Now you’re ready to attach the exterior of the tote. You will place Fabric A and Fabric B with right sides together. If you’re using a print that needs to be oriented a certain way (so the print isn’t upside down), pay special attention to that as you pin. Since I’m using faux leather I decided to use clips instead of pins. Clips are gentle enough that they don’t mark your fabric (though always test first on an inconspicuous part of the fabric to be sure) and they are easy to remove as you sew.

The clips I use are mostly bought on and are various sizes. If you search for “wonder clips” you should see lots of options there.

Stitch along the seam with a 1/2″ seam allowance. Repeat for the other side. Because I was using canvas on the outside of this bag, and canvas tends to fray quite easily, I decided to serge the sewn edges here.

After serging, I pressed the seam upwards and stitched close to the seam. The faux leather is a bit bulky and won’t stay in place simply by pressing with an iron, so to keep it flat I added this step. Also, the topstitching looks really nice and gives the bag a finished look.

Now you will stitch the lining together, with right sides together. No serging required for this fabric.

Here is the trickiest part of the bag (and it’s really not all that tricky): you will want to pinch each of the corners of the bag (liner and outer shell) so the seams are together and the corners form a point. Move in from the outer point about 1.5 inches and sew straight across. You will do this for all 4 corners (the two shell corners, the two lining corners). You can trim the tip off the edge as well once you’re done sewing.

This is what the corners look like once they are completed.

Here are the two pieces completed with corners snipped.

Now you can finish constructing your bag. Start by putting the lining inside of the shell, with wrong sides together. So you will turn your lining wrong side out and place inside the shell.

You may notice the lining is a little longer than the shell, so I just use my rotary cutter and take off the excess. It doesn’t have to be perfect.

Next you will form the straps of the bag. There are two methods but my favorite is to simply fold the fabric (right side out) in half longways, press with an iron, then fold in each end a second time. Stitch along the folded edge. Another option is to fold the fabric in half lengthwise with wrong sides together, stitch, and then turn the tube right side out and press flat.  I knew this would not work for the faux leather, though, because ironing doesn’t seem to want to flatten the fabric.

This is the outer edge of the strap that I’ve stitched.

This is a view of the strap once it’s completed.

To finish the bag you want to fold down your lining fabric and the shell fabric just 1/2″ or more, to form a clean edge along the top of the bag. One you’ve folded down both, pinning along the way, you can add in your straps before stitching. I placed the straps in about 2.5″ from each side seam.

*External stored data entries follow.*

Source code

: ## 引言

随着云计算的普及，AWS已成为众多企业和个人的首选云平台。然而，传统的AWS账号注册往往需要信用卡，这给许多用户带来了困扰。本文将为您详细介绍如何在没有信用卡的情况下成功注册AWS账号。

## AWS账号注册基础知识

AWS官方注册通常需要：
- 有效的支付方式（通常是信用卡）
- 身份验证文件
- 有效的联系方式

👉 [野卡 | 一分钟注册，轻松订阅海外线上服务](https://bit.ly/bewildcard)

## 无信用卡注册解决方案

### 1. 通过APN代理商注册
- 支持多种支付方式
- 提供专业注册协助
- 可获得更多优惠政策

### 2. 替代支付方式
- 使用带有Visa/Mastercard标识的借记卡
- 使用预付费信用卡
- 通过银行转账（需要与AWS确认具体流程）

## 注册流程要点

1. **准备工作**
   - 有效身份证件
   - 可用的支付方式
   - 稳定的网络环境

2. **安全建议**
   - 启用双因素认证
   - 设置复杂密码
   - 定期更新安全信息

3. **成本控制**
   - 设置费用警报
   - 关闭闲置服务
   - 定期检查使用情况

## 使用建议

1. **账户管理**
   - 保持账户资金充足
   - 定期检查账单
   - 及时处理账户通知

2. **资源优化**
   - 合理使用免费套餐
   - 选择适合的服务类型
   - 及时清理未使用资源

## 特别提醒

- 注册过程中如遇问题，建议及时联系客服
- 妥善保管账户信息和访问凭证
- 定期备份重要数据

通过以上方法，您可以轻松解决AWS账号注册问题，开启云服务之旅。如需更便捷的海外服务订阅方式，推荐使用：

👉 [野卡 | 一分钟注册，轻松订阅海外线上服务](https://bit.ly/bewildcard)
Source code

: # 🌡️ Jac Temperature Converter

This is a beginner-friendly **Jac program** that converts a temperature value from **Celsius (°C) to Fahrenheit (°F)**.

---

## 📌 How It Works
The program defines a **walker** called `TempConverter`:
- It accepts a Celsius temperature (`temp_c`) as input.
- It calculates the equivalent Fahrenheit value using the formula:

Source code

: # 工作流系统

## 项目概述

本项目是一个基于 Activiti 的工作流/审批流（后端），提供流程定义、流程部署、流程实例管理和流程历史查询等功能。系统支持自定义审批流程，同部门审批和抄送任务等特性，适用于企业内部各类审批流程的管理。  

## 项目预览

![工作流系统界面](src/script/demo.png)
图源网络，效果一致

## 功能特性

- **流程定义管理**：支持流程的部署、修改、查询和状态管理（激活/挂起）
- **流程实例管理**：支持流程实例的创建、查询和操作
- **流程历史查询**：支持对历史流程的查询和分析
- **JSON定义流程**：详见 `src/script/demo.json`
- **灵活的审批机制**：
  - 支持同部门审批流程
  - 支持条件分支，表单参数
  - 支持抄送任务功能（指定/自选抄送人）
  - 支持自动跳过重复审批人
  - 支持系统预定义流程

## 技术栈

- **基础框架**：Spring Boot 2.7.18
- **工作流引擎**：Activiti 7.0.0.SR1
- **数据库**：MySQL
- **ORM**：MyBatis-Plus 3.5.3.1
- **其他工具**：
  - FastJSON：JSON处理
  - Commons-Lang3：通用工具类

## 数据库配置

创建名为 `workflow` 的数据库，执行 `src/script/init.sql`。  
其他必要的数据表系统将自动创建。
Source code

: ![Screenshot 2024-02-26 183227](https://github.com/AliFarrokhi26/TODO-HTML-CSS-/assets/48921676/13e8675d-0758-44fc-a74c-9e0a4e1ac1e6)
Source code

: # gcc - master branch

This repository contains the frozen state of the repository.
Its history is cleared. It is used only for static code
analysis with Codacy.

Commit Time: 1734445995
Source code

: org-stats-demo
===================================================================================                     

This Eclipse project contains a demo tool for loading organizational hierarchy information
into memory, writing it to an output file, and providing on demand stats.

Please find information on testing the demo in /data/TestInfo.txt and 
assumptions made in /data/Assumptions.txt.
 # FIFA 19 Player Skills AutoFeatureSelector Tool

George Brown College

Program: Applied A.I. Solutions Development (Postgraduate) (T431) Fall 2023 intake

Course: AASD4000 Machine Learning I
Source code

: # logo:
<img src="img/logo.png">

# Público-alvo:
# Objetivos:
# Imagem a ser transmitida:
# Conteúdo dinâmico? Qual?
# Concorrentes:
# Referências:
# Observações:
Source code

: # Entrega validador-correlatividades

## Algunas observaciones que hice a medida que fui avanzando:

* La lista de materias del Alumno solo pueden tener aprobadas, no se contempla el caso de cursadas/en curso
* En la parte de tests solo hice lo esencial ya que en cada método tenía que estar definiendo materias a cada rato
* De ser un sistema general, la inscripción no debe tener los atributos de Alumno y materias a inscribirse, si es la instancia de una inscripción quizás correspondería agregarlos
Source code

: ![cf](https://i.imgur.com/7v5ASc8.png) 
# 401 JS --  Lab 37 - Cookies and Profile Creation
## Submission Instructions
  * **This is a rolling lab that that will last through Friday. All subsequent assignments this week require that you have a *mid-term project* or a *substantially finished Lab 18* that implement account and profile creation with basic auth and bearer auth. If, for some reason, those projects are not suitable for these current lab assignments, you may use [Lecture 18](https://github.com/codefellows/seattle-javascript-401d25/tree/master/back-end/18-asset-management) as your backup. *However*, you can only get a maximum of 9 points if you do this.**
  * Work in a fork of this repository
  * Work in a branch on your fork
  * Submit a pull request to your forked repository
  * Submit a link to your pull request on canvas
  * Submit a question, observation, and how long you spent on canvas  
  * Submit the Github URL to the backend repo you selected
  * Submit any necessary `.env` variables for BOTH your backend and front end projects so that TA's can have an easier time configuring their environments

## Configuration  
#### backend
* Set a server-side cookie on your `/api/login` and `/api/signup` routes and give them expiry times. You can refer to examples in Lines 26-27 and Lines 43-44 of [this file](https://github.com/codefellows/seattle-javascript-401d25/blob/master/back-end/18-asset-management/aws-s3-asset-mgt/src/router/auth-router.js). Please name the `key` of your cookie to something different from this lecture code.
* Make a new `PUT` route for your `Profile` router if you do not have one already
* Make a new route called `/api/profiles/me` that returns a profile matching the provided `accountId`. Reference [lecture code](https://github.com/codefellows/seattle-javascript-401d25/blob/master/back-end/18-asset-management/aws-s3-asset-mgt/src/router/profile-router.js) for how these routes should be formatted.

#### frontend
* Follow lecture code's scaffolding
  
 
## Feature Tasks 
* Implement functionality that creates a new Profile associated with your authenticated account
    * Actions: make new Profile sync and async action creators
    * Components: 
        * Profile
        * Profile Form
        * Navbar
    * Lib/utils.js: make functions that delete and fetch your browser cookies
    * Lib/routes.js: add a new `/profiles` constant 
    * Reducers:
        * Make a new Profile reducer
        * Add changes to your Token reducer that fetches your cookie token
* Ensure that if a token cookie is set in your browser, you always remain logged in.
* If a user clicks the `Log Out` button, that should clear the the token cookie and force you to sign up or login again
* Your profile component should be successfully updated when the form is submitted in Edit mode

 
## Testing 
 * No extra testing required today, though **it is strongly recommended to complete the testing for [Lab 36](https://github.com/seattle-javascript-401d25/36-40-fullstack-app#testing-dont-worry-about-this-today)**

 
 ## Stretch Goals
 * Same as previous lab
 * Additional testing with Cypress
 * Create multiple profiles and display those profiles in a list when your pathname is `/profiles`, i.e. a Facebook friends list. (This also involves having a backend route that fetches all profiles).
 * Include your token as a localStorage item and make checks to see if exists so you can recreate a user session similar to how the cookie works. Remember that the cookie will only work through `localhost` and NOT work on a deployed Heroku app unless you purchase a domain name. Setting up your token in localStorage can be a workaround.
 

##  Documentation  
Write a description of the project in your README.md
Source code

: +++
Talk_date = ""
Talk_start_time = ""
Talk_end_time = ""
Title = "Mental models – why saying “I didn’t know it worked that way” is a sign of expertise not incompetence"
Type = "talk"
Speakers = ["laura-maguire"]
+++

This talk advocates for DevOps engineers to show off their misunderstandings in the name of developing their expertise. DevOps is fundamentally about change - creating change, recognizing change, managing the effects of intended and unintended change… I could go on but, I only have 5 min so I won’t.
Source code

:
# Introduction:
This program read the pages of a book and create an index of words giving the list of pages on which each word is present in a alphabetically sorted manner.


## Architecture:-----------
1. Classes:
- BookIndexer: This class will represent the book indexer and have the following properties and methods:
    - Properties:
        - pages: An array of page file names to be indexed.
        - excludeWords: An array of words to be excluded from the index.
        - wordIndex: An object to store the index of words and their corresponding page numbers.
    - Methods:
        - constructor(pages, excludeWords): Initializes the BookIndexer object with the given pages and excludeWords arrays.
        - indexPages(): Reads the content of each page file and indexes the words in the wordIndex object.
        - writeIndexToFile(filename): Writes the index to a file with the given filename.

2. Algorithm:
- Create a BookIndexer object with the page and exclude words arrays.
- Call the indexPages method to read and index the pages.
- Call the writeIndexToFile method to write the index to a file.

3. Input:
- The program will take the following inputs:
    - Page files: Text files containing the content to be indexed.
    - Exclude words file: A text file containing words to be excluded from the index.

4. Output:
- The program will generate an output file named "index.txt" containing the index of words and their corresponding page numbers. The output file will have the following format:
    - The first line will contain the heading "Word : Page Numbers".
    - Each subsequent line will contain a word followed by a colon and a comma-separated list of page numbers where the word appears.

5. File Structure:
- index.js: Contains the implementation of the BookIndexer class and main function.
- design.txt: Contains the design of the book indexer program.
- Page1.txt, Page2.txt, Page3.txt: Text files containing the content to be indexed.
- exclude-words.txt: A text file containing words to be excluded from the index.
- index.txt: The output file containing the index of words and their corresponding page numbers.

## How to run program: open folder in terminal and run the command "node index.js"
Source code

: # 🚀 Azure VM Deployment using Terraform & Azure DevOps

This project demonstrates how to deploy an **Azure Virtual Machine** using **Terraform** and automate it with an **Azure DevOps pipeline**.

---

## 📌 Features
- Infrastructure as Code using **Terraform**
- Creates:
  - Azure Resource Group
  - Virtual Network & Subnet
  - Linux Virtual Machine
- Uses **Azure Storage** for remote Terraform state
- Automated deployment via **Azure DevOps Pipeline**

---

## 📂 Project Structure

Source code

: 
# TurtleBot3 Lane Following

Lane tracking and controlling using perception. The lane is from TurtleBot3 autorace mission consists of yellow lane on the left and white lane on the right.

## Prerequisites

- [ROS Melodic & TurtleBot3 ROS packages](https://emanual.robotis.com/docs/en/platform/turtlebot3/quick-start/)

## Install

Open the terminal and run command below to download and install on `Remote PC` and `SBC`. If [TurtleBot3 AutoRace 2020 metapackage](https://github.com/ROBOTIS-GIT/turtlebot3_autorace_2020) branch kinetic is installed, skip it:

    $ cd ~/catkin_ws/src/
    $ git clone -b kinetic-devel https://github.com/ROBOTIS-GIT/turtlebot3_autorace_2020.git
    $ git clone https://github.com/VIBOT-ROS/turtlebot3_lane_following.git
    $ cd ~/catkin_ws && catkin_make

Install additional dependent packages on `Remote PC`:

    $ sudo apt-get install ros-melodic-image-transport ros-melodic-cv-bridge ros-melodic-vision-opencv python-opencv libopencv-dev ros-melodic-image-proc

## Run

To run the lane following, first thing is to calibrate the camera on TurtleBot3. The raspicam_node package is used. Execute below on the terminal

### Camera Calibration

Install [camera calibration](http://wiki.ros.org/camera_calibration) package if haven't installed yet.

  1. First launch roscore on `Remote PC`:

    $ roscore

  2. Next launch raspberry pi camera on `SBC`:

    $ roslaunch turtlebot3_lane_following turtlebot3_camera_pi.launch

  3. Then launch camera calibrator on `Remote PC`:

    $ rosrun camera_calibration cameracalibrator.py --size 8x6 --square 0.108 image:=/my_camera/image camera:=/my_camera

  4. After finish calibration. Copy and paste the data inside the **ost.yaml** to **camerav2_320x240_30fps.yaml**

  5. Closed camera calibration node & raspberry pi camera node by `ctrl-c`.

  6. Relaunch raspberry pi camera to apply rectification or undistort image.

If folding down the fabric doesn’t happen nicely for you, you can turn the bag inside out and stitch along the edge (folding the straps down into the bag this time instead, to account for it being inside out), leaving a 4 inch gap in your stitching. Then turn the bag right side out and press the seam flat. Topstitch along the edge, which will close the gap you’ve left. I prefer the other method as long as the fabric folds nicely. If I was using faux leather for this seam I would have to use the second method as, again, ironing doesn’t seem to work on this fabric.

Stitch along the folded edge and you’re all done!

You can dress this bag up by adding a tassel or some decorative buttons. I will be doing a blog post (hopefully before too long) on a more decorative tote bag. I may even add in a zipper!

I hope you’ve enjoyed this tutorial. Happy sewing!